A Green self-revealing finding was identified for the licensees failure to follow Administrative Procedure 0.47, Control of In-Process Material, Specifically, a maintenance technician obtained a spare o-ring from an uncontrolled toolbox and that o-ring was then installed in the Main Turbine Control Valve 3 hydraulic fitting. The o-ring was the wrong size and caused a hydraulic leak that required taking the turbine off line and shutting down the reactor from 70 percent power.
Description.
On November 11, 2009, control room operators received an alarm indicating a lowering inventory of main turbine hydraulic fluid.

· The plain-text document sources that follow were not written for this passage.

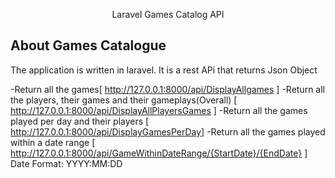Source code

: <p align="center">Laravel Games Catalog API</p>

## About Games Catalogue

The application is written in laravel. It is a rest APi that returns Json Object

-Return all the games[ http://127.0.0.1:8000/api/DisplayAllgames ]
-Return all the players, their games and their gameplays(Overall) [ http://127.0.0.1:8000/api/DisplayAllPlayersGames ]
-Return all the games played per day and their players [ http://127.0.0.1:8000/api/DisplayGamesPerDay]
-Return all the games played within a date range [ http://127.0.0.1:8000/api/GameWithinDateRange/{StartDate}/{EndDate} ] Date Format: YYYY:MM:DD

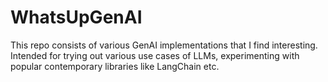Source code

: # WhatsUpGenAI
This repo consists of various GenAI implementations that I find interesting. Intended for trying out various use cases of LLMs, experimenting with popular contemporary libraries like LangChain etc.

The licensees investigation determined that the cause of the alarm was a hydraulic fluid leak from the same fitting on Governor Valve 3 that had required a plant shutdown five days earlier, on November 6, 2009. Because the leak was non-isolable, the licensee removed the turbine from service and manually shut down the reactor.
The licensees investigation of the leak determined that on November 6, 2009, the maintenance technician who performed the repair of the failed hydraulic fitting was not provided with the required o-ring to complete the assembly of the new fitting. Contrary to the requirements of Administrative Procedure 0.47, Control of In-Process Material, Revision 15, the technician repaired the leak using an o-ring that he had selected from a toolbox instead of from the warehouse, and did not verify that the selected o-ring was the correct o-ring for that application. Although the selected o-ring fit into its groove in the valve, its cross-section was too large. As a result, when the technician assembled the valve, the o-ring prevented a reliable fit between adjacent metal parts. The resulting fit was adequate to prevent a leak during the post-maintenance test, but after several days of operation was not adequate to prevent the leak that prompted operators to shut down the plant. The technicians selection and installation of an incorrect o-ring thus directly caused an unplanned plant shutdown.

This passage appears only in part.